||The viewer will encounter more twists and turns than Alice did in her journey down the rabbit-hole in Danny Boyle’s “Trance,” a puzzler that in the end is just too self-consciously clever for its own good. Revealing too much of the intricacies of its plot would be unfair to the filmmakers; but one has to say that those intricacies are sometimes unfair to the viewer, who is led through a narrative labyrinth to an exit that brings remarkably little satisfaction, while Boyle’s typically overwrought style comes across as more of an assault on the senses than a pleasurable invitation to figure things out. By the close you’re likely to be exhausted by the effort to keep things straight and angry that you bothered to try.

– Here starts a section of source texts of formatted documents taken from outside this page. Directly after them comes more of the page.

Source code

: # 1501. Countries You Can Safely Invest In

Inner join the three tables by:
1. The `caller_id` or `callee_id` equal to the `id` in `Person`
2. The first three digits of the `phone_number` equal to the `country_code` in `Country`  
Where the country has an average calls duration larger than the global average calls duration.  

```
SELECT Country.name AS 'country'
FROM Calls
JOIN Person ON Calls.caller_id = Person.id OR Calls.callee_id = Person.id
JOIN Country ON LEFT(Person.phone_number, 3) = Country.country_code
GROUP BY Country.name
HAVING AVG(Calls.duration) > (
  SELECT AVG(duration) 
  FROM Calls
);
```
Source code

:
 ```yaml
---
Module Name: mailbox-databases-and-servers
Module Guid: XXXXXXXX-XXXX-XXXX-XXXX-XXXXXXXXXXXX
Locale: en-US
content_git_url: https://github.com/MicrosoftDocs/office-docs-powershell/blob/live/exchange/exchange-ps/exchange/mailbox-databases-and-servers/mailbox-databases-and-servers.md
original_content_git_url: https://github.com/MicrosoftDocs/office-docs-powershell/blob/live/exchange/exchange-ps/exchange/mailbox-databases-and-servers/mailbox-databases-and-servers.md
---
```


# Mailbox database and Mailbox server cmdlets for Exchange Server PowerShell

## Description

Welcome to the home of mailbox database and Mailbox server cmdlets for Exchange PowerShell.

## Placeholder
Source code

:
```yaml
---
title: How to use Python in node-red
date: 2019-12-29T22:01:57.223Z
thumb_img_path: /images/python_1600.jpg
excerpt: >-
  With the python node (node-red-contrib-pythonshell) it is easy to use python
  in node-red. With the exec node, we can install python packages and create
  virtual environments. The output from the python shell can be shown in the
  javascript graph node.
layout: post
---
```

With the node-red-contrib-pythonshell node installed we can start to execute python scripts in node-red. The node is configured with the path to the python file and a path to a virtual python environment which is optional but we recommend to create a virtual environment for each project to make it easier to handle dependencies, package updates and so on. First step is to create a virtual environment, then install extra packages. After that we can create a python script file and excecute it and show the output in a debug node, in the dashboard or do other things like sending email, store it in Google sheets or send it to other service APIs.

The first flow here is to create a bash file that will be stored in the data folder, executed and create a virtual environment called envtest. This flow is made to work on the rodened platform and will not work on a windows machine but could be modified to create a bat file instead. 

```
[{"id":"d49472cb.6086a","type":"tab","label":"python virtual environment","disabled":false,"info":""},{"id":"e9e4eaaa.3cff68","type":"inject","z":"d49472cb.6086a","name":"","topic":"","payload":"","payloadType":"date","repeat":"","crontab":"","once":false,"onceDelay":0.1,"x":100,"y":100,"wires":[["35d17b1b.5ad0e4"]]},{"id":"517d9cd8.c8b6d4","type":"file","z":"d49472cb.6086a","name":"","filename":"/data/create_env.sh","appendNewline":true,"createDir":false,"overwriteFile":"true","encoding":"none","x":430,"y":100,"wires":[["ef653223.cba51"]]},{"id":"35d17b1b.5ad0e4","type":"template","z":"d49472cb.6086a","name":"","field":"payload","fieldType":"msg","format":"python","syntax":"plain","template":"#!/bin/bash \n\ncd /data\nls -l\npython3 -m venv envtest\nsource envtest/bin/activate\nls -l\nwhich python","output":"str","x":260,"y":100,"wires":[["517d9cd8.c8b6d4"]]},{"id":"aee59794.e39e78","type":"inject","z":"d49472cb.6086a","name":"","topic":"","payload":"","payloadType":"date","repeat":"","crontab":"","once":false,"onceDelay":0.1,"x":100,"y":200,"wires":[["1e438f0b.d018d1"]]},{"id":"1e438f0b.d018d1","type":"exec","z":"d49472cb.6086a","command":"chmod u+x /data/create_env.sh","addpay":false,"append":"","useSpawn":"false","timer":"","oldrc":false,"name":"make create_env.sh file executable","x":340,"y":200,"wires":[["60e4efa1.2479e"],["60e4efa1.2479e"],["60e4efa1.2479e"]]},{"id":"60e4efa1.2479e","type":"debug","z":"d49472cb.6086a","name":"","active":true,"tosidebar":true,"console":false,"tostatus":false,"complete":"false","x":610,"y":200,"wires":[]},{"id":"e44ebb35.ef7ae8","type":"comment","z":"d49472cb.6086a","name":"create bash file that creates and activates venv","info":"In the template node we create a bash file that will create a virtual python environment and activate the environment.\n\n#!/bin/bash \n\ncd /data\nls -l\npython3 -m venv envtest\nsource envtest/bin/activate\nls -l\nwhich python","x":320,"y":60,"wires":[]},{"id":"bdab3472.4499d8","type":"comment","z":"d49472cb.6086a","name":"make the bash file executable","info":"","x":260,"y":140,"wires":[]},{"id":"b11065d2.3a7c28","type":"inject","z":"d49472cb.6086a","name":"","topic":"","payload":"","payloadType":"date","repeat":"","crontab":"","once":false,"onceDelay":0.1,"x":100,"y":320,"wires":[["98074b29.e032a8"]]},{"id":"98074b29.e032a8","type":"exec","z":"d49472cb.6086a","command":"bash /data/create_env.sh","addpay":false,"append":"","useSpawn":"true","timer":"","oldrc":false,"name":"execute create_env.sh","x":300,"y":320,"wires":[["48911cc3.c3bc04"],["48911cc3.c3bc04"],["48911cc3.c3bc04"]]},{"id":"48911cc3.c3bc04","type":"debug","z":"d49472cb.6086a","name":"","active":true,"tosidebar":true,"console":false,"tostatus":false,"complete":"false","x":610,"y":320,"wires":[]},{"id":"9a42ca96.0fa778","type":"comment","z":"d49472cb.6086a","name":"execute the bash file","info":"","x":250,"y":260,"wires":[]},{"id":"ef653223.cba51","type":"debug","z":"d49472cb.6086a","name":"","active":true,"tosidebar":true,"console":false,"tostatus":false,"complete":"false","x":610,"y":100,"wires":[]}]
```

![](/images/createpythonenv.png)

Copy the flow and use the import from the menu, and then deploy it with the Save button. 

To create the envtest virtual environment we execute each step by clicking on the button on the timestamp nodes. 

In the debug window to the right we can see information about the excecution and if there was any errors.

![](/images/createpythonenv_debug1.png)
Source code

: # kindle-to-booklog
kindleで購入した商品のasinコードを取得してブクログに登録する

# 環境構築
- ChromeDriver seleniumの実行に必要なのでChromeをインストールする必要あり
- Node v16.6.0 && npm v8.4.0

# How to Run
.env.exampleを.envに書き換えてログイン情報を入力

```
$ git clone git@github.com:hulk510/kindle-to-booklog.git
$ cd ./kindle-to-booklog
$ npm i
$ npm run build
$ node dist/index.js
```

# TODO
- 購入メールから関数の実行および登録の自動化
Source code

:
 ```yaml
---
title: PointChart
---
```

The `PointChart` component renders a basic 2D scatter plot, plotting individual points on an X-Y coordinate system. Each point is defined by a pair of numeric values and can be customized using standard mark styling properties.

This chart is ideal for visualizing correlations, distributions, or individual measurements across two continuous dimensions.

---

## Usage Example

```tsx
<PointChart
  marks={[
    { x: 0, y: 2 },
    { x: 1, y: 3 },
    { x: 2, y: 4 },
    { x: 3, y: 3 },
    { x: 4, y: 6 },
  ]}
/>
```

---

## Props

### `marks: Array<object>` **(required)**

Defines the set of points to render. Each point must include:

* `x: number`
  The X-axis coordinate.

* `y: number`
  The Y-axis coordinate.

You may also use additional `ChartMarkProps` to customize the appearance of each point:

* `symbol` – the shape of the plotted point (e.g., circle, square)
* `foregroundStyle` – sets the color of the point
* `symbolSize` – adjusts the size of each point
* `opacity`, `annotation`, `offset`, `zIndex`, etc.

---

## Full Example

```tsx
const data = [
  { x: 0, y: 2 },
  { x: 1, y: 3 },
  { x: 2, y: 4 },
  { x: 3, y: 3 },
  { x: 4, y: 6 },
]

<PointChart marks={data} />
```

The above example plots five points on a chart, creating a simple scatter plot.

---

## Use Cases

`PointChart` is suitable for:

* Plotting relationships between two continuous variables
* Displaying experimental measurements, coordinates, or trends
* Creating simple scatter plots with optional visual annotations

In a script that updates clichés from pulp novels and film noir and decks them out in extravagant flourishes, the protagonist with whom the audience is invited to identify is Simon, a mid-level employee at a prestigious London auction house who addresses the viewer directly about the procedure he’s been taught to follow in the event of an attempted robbery. No sooner does his explanation sink in than a daring heist occurs, the theft of a Goya painting as it’s being auctioned off. Simon springs into action to take the painting to safety, but is accosted by Franck (Vincent Cassel), one of the thieves, before he reaches the drop-chute. Instead of handing it over according to protocol, however, Simon resists, earning himself a knock to the skull as Franck grabs the case in which Simon had placed the painting.
But then the first major twist kicks in: Simon was the caper’s inside man, but had double-crossed his partners in crime by somehow removing and hiding the painting before Franck had confronted him. Unfortunately, the blow Franck gave him caused amnesia, and now Simon can’t remember where he put it. And after a few rounds of torture, Franck’s persuaded that the memory loss is real. So he sends him to Elizabeth Lamb (Rosario Dawson), a specialist in the use of hypnosis, to help him remember what he’s forgotten.
From this point the plot goes off in a dizzying series of revelations, reversals and flashbacks that increasingly turn into a downward spiral. They involve the trances that Elizabeth puts Simon under, which lead to “Inception”-like scenarios that might disclose snatches of the actual past but might just as easily be hallucinations. But unlike the sequences in Christopher Nolan’s mind-bender, the hyper montages that Boyle fashions don’t explain so much as increase one’s uncertainty, especially as the sexual quotient increases between Elizabeth and both Simon and Franck (separately, thank heaven). And the fact that one can never be certain what’s real and what’s fantasy only adds to the confusion—the rug can be pulled out from under you at any moment.
One has to appreciate any picture that aims to challenge its viewer not just to pay close attention—it would be unwise to leave for a refill on that bucket of popcorn—but to try to figure out where things are headed and whose double- or triple-cross is likely to succeed. But when writers Joe Ahearne and John Hodge finally present their answers—in a big finale that’s immediately followed by an explanatory postscript (or is it?)—you’re likely to blame yourself for suffering through the increasing level of implausibility along the way.
In terms of its psychiatry-related plot one could compare “Trance” to “Spellbound,” but Hitchcock’s film, while highly inventive for its time, is a model of stylistic restraint next to Boyle’s, which ramps up the director’s customary visual acrobatics to new heights. It’s impossible, however, not to admire the picture’s striking cinematography (by Anthony Dod Mantle) and sharp editing (by Jon Harris). And the cast certainly do what’s demanded of them: McAvoy makes Simon at once vulnerable and unreliable, Dawson is sultrily attractive and manipulative, and Cassel is a model of silken menace.
In the final analysis, though, the film is more hectoring than hypnotic, and you’re likely to leave your hundred-minute session with Boyle cured only of any inclination for a return visit.